Можно догадаться, что совсем не случайно уделяем мы такое большое внимание генералу от кавалерии!
Когда подошло время обеда, хозяин радушно пригласил гостя к столу, сказав, что отныне Михаил будет обедать у него постоянно — по крайней мере до своего окончательного обустройства в Киеве.
К обеду вышли дочери генерала, погодки: Елена, тринадцати лет, круглолицая весёлая двенадцатилетняя Мария и самая младшая, Софья, а также их старшая сестра — двадцатилетняя Екатерина, высокая и статная красавица. Тёмные, как и у всех Раевских, глаза её смотрели на молодого генерала спокойно и строго, длинные изогнутые ресницы скрывали их блеск. Михаил несколько раз видел старшую дочь Николая Николаевича в Петербурге, любовался её надменной красотой, но так близко повстречался с ней впервые…

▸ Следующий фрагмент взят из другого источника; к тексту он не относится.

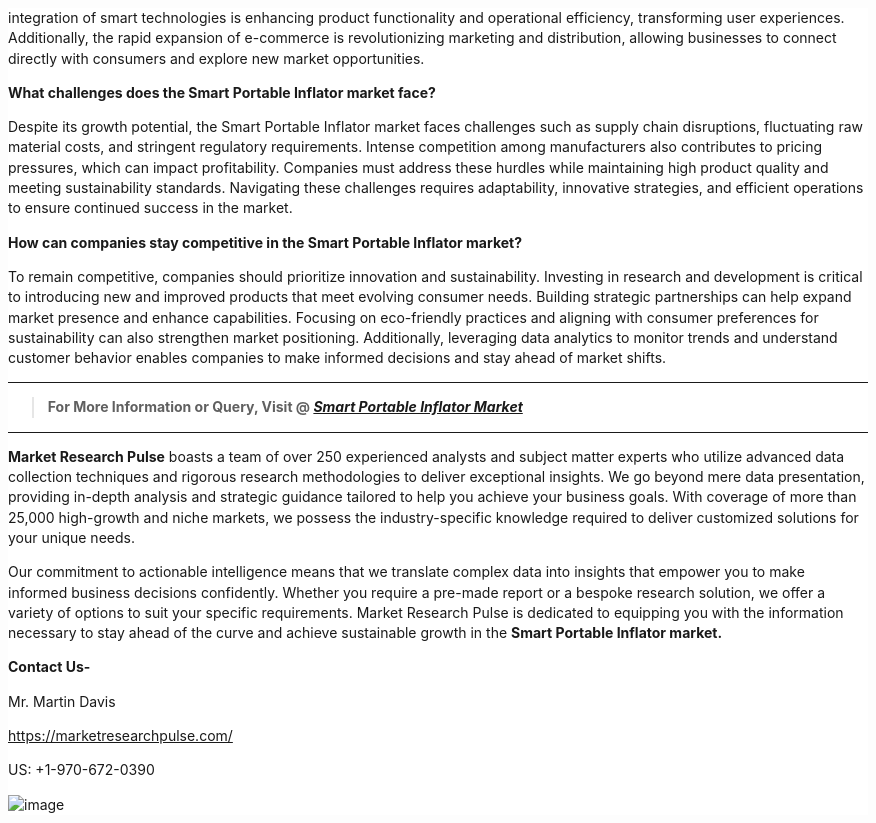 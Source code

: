 integration of smart technologies is enhancing product functionality and operational efficiency, transforming user experiences. Additionally, the rapid expansion of e-commerce is revolutionizing marketing and distribution, allowing businesses to connect directly with consumers and explore new market opportunities.</p><p><strong>What challenges does the Smart Portable Inflator market face?</strong></p><p>Despite its growth potential, the Smart Portable Inflator market faces challenges such as supply chain disruptions, fluctuating raw material costs, and stringent regulatory requirements. Intense competition among manufacturers also contributes to pricing pressures, which can impact profitability. Companies must address these hurdles while maintaining high product quality and meeting sustainability standards. Navigating these challenges requires adaptability, innovative strategies, and efficient operations to ensure continued success in the market.</p><p><strong>How can companies stay competitive in the Smart Portable Inflator market?</strong></p><p>To remain competitive, companies should prioritize innovation and sustainability. Investing in research and development is critical to introducing new and improved products that meet evolving consumer needs. Building strategic partnerships can help expand market presence and enhance capabilities. Focusing on eco-friendly practices and aligning with consumer preferences for sustainability can also strengthen market positioning. Additionally, leveraging data analytics to monitor trends and understand customer behavior enables companies to make informed decisions and stay ahead of market shifts.</p><hr /><blockquote><p><strong>For More Information or Query, Visit @&nbsp;<em><a href="https://marketresearchpulse.com/report/11784/smart-portable-inflator-market?utm_source=Linkedin&utm_medium=030">Smart Portable Inflator Market</a></em></strong></p></blockquote><hr /><p><strong>Market Research Pulse</strong> boasts a team of over 250 experienced analysts and subject matter experts who utilize advanced data collection techniques and rigorous research methodologies to deliver exceptional insights. We go beyond mere data presentation, providing in-depth analysis and strategic guidance tailored to help you achieve your business goals. With coverage of more than 25,000 high-growth and niche markets, we possess the industry-specific knowledge required to deliver customized solutions for your unique needs.</p><p>Our commitment to actionable intelligence means that we translate complex data into insights that empower you to make informed business decisions confidently. Whether you require a pre-made report or a bespoke research solution, we offer a variety of options to suit your specific requirements. Market Research Pulse is dedicated to equipping you with the information necessary to stay ahead of the curve and achieve sustainable growth in the <strong>Smart Portable Inflator market.</strong></p><p><strong>Contact Us-</strong></p><p>Mr. Martin Davis</p><p>https://marketresearchpulse.com/</p><p>US: +1-970-672-0390</p>
![image](https://github.com/user-attachments/assets/d616293f-dc70-4422-a7a6-9cbf15ba6b86)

Орлов пожалел, что за столом не было сыновей генерала, которых он знал достаточно хорошо: старшего, Александра, адъютанта графа Воронцова, и Николая, служившего в лейб-гусарах. Имена этих юношей вошли в историю Двенадцатого года. Всей России было известно, как в деле при Салтановке, 11 июля 1812 года, Раевский пошёл впереди дрогнувшего полка, ведя с собой, навстречу атакующим французам, своих сыновей-офицеров, одному из которых не было ещё и семнадцати, а другому недоставало нескольких дней до одиннадцати лет. «Вперёд, ребята! — обратился генерал к солдатам. — Я и мои дети укажем вам путь!» Александр подхватил упавшее знамя, а Николая отец так и продолжал вести за руку. Солдаты мигом обрели утраченное было мужество, и удар их оказался страшен — французы бежали…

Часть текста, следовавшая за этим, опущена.